Coinciding with James’ move to LT was Dallas Thomas starting five games at RT. James had the worst grade of any tackle since Week 10, but Thomas was third-worst at -20.3. He allowed seven sacks, five hits, and 14 hurries in his five starts.

Remember the Dolphins coaching staff stubbornly refusing to remove Thomas from the lineup?Remember me saying Jason Fox would be a better option -- no, not great but better?

Well, in the two games Fox started he performed well against Minnesota and poorly against the New York Jets in the season finale (who didn't)? But combined Fox graded out a -3 with no sacks allowed those two games.

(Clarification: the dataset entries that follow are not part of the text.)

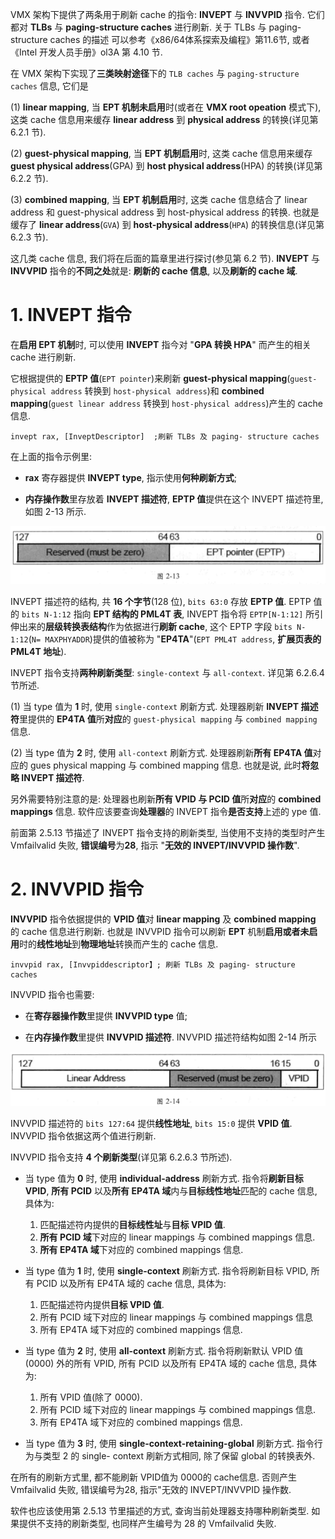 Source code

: 
VMX 架构下提供了两条用于刷新 cache 的指令: **INVEPT** 与 **INVVPID** 指令. 它们都对 **TLBs** 与 **paging-structure caches** 进行刷新. 关于 TLBs 与 paging-structure caches 的描述 可以参考《x86/64体系探索及编程》第11.6节, 或者《Intel 开发人员手册》ol3A 第 4.10 节.

在 VMX 架构下实现了**三类映射途径**下的 `TLB caches` 与 `paging-structure caches` 信息, 它们是

(1) **linear mapping**, 当 **EPT 机制未启用**时(或者在 **VMX root opeation** 模式下), 这类 cache 信息用来缓存 **linear address** 到 **physical address** 的转换(详见第 6.2.1 节).

(2) **guest-physical mapping**, 当 **EPT 机制启用**时, 这类 cache 信息用来缓存 **guest physical address**(GPA) 到 **host physical address**(HPA) 的转换(详见第 6.2.2 节).

(3) **combined mapping**, 当 **EPT 机制启用**时, 这类 cache 信息结合了 linear address 和 guest-physical address 到 host-physical address 的转换. 也就是缓存了 **linear address**(`GVA`) 到 **host-physical address**(`HPA`) 的转换信息(详见第 6.2.3 节).

这几类 cache 信息, 我们将在后面的篇章里进行探讨(参见第 6.2 节). **INVEPT** 与  **INVVPID** 指令的**不同之处**就是: **刷新的 cache 信息**, 以及**刷新的 cache 域**.

# 1. INVEPT 指令

在**启用 EPT 机制**时, 可以使用 **INVEPT** 指今对 "**GPA 转换 HPA**" 而产生的相关 cache 进行刷新.

它根据提供的 **EPTP 值**(`EPT pointer`)来刷新 **guest-physical mapping**(`guest-physical address` 转换到 `host-physical address`)和 **combined mapping**(`guest linear address` 转换到 `host-physical address`)产生的 cache 信息.

```
invept rax, [InveptDescriptor]  ;刷新 TLBs 及 paging- structure caches
```

在上面的指令示例里:

* **rax** 寄存器提供 **INVEPT type**, 指示使用**何种刷新方式**;

* **内存操作数**里存放着 **INVEPT 描述符**, **EPTP 值**提供在这个 INVEPT 描述符里, 如图 2-13 所示.

![2021-04-07-14-30-03.png](./images/2021-04-07-14-30-03.png)

INVEPT 描述符的结构, 共 **16 个字节**(128 位), `bits 63:0` 存放 **EPTP 值**. EPTP 值的 `bits N-1:12` 指向 **EPT 结构的 PML4T 表**, INVEPT 指令将 `EPTP[N-1:12]` 所引伸出来的**层级转换表结构**作为依据进行**刷新 cache**, 这个 EPTP 字段 `bits N-1:12`(`N= MAXPHYADDR`)提供的值被称为 "**EP4TA**"(`EPT PML4T address`, **扩展页表的 PML4T 地址**).

INVEPT 指令支持**两种刷新类型**: `single-context` 与 `all-context`. 详见第 6.2.6.4 节所述.

(1) 当 type 值为 **1** 时, 使用 `single-context` 刷新方式. 处理器刷新 **INVEPT 描述符**里提供的 **EP4TA 值**所**对应**的 `guest-physical mapping` 与 `combined mapping` 信息.

(2) 当 type 值为 **2** 时, 使用 `all-context` 刷新方式. 处理器刷新**所有 EP4TA 值**对应的 gues physical mapping 与 combined mapping 信息. 也就是说, 此时**将忽略 INVEPT 描述符**.

另外需要特别注意的是: 处理器也刷新**所有 VPID 与 PCID 值**所**对应**的 **combined mappings** 信息. 软件应该要查询**处理器**的 INVEPT 指令**是否支持**上述的 ype 值.

前面第 2.5.13 节描述了 INVEPT 指令支持的刷新类型, 当使用不支持的类型时产生  Vmfailvalid 失败, **错误编号**为**28**, 指示 "**无效的 INVEPT/INVVPID 操作数**".

# 2. INVVPID 指令

**INVVPID** 指令依据提供的 **VPID 值**对 **linear mapping** 及 **combined mapping** 的 cache 信息进行刷新. 也就是 INVVPID 指令可以刷新 **EPT** 机制**启用或者未启用**时的**线性地址**到**物理地址**转换而产生的 cache 信息.

```
invvpid rax, [Invvpiddescriptor】; 刷新 TLBs 及 paging- structure caches
```

INVVPID 指令也需要:

* 在**寄存器操作数**里提供 **INVVPID type** 值;

* 在**内存操作数**里提供 **INVVPID 描述符**. INVVPID 描述符结构如图 2-14 所示

![2021-04-07-14-31-52.png](./images/2021-04-07-14-31-52.png)

INVVPID 描述符的 `bits 127:64` 提供**线性地址**, `bits 15:0` 提供 **VPID 值**. INVVPID 指令依据这两个值进行刷新.

INVVPID 指令支持 **4 个刷新类型**(详见第 6.2.6.3 节所述).

* 当 type 值为 **0** 时, 使用 **individual-address** 刷新方式. 指令将**刷新目标 VPID**, **所有 PCID** 以及**所有 EP4TA 域**内与**目标线性地址**匹配的 cache 信息, 具体为:
  1. 匹配描述符内提供的**目标线性址**与**目标 VPID 值**.
  2. **所有 PCID 域**下对应的 linear mappings 与 combined mappings 信息.
  3. **所有 EP4TA 域**下对应的 combined mappings 信息.

* 当 type 值为 **1** 时, 使用 **single-context** 刷新方式. 指令将刷新目标 VPID, 所有 PCID 以及所有 EP4TA 域的 cache 信息, 具体为:
  1. 匹配描述符内提供**目标 VPID 值**.
  2. 所有 PCID 域下对应的 linear mappings 与 combined mappings 信息
  3. 所有 EP4TA 域下对应的 combined mappings 信息.

* 当 type 值为 **2** 时, 使用 **all-context** 刷新方式. 指令将刷新默认 VPID 值(0000) 外的所有 VPID, 所有 PCID 以及所有 EP4TA 域的 cache 信息, 具体为:
  1. 所有 VPID 值(除了 0000).
  2. 所有 PCID 域下对应的 linear mappings 与 combined mappings 信息.
  3. 所有 EP4TA 域下对应的 combined mappings 信息.

* 当 type 值为 **3** 时, 使用 **single-context-retaining-global** 刷新方式. 指令行为与类型 2 的 single- context 刷新方式相同, 除了保留 global 的转换表外.

在所有的刷新方式里, 都不能刷新 VPID值为 0000的 cache信息. 否则产生  Vmfailvalid 失败, 错误编号为28, 指示"无效的 INVEPT/INVVPID 操作数.

软件也应该使用第 2.5.13 节里描述的方式, 查询当前处理器支持哪种刷新类型. 如果提供不支持的刷新类型, 也同样产生编号为 28 的 Vmfailvalid 失败.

Not great. But better than Thomas.


Quaterback Ryan Tannehill had a 99.7 rating when throwing deep outside the numbers to the right. He went 8-for-21 for 252 yards with a TD. It was down the deep middle of the field and to the left where he struggled, going a combined 8-for-32 for 226 yards, 2 TDs and 2 INTs.

Tannehill was pressured on 38.3% of his drop-backs, sixth-most in the league, and took a sack on 18.2 percent of his pressured drop-backs, which was 12th most in the league. If you interpret these stats, it suggests Tannehill successfully avoided sacks more often than not when pressured.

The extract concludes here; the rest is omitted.